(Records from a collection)
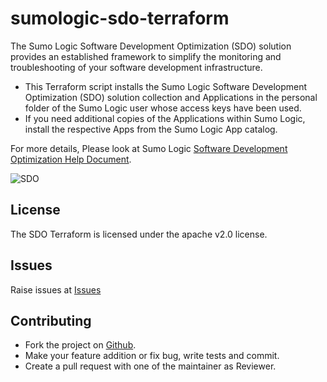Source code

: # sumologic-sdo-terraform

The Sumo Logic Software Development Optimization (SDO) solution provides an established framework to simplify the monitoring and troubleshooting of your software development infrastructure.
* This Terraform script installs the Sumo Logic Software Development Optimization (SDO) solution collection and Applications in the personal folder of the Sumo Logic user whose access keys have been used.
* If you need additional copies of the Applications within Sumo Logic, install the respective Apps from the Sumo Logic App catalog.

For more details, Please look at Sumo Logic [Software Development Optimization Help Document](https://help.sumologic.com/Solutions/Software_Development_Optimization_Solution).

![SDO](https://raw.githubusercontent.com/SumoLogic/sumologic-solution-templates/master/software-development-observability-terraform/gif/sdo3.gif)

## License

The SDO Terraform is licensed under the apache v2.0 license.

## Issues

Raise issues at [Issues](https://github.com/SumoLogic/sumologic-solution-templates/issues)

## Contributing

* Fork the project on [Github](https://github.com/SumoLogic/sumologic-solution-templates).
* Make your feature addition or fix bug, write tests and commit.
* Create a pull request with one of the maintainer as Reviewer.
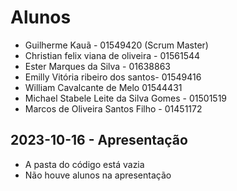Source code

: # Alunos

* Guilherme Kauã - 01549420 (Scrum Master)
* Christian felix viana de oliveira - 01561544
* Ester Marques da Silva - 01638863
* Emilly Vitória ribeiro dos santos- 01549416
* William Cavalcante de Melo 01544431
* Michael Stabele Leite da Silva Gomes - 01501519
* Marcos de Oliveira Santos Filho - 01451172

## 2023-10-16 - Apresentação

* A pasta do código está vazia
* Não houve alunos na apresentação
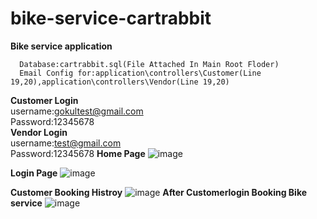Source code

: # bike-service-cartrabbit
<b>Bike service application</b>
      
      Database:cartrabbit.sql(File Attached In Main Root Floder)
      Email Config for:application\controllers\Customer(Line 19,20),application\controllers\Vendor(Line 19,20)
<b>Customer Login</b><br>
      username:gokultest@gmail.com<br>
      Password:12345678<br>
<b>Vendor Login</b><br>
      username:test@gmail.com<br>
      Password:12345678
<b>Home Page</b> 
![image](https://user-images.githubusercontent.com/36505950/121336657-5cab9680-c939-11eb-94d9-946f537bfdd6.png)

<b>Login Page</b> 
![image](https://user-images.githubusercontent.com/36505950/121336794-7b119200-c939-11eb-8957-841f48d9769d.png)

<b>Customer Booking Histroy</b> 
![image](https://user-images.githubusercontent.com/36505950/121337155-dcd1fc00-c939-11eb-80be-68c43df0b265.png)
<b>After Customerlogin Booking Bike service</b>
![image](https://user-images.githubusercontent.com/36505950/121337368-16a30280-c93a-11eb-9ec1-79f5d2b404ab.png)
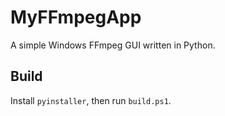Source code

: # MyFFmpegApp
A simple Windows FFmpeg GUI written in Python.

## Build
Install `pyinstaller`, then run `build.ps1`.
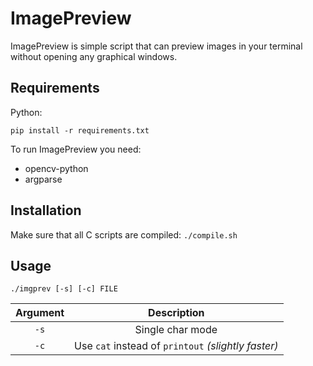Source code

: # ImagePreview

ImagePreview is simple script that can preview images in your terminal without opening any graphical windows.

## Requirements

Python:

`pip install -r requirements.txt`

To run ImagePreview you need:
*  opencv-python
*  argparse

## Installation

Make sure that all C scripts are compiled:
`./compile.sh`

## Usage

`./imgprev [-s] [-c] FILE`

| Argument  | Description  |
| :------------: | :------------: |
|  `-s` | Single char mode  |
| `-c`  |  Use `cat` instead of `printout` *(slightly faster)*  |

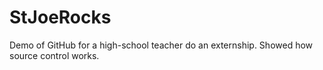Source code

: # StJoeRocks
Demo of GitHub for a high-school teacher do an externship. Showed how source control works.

- WHAT TO PRODUCE
Above are the records. Identify each line that contains the word "templates".

- YOUR RESPONSE
![SDO](https://raw.githubusercontent.com/SumoLogic/sumologic-solution-templates/master/software-development-observability-terraform/gif/sdo3.gif)
Raise issues at [Issues](https://github.com/SumoLogic/sumologic-solution-templates/issues)
* Fork the project on [Github](https://github.com/SumoLogic/sumologic-solution-templates).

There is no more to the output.